Did not Simon Magus once approach the laver and have himself baptized without being enlightened? Though he plunged his body into water his heart was not enlightened by the Holy Spirit. Though his body went down and came up again his soul was neither buried with Christ nor raised up with him. I make reference and indict this man for his fall so that you may not fall. Things such as this happen to serve as an example to you, and were written down as an admonition for those who would draw near (i.e. to baptism). You must not tempt God’s grace so that no bitter root grow up and cause trouble. Let none of you come in saying, ‘let us see what the faithful are doing; let me go in and see, that I may leaarn what is being done.’ Do you expect to see and yet not be seen? Do you think that while you search out what is going on, God is not searching your heart?
NOTES
“Did not Simon Magus once approach the laver?” The story of Simon Magus can be read in Acts 8:9-24. He was a Samaritan who became a believer and was baptised but latter fell away. St Cyril seems to suggest (wrongly, I think) that neither his faith or his baptism were on the up and up. In spite of this, the saint’s warnings to his hearers remains valid.
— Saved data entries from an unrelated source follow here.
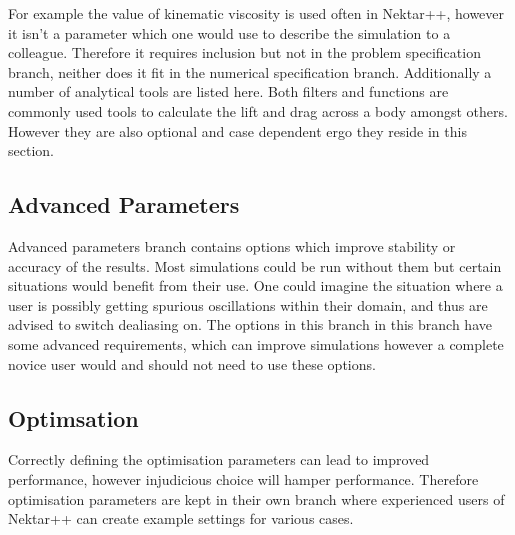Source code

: \documentclass[11pt, a4paper]{report}
\begin{document}
For example the value of kinematic viscosity is used often in Nektar++, however it isn't a parameter which one would use to describe the simulation to a colleague. Therefore it requires inclusion but not in the problem specification branch, neither does it fit in the numerical specification branch. Additionally a number of analytical tools are listed here. Both filters and functions are commonly used tools to calculate the lift and drag across a body amongst others. However they are also optional and case dependent ergo they reside in this section.

\subsection{Advanced Parameters}
Advanced parameters branch contains options which improve stability or accuracy of the results. Most simulations could be run without them but certain situations would benefit from their use. One could imagine the situation where a user is possibly getting spurious oscillations within their domain, and thus are advised to switch dealiasing on. The options in this branch in this branch have some advanced requirements, which can improve simulations however a complete novice user would and should not need to use these options.

\subsection{Optimsation}
Correctly defining the optimisation parameters can lead to improved performance, however injudicious choice will hamper performance. Therefore optimisation parameters are kept in their own branch where experienced users of Nektar++ can create example settings for various cases.
\end{document}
“Though he plunged his body into the water he was not enlightened by the Holy Spirit.” Light often has a spiritual meaning in the NT Jn 1:9; 1 Cor 4:5; 2 Cor 4:4-6; Eph 1:18; 2 Tim 1:10; Heb 6:4 and 10:32. The two passages from Hebrews were instrumental in the application of the term enlightened to baptism.
“Though his body went down and came up again his soul was neither buried with Christ nor raised up with him.” See Romans 6:1-11.
“Things such as this happen to serve as an example to you, and were written down as an admonition for those who would draw near” (i.e. to baptism). The saint is here alluding to 1 Cor 10:1-14; especially verse 11. A somewhat similar idea occurs in Romans 15:1-3.
“No bitter root grow up and cause trouble.” A reference to Hebrews 12:14-17: “See to it that no one fail to obtain the grace of God; that no “root of bitterness” spring up and cause trouble, and by it the many become defiled; that no one be immoral or irreligious like Esau, who sold his birthright for a single meal.
For you know that afterward, when he desired to inherit the blessing, he was rejected, for he found no chance to repent, though he sought it with tears.” (RSV)
“let none of you come in saying…” The saint warns them not to be baptized out of mere curiosity concerning what the faithful are doing.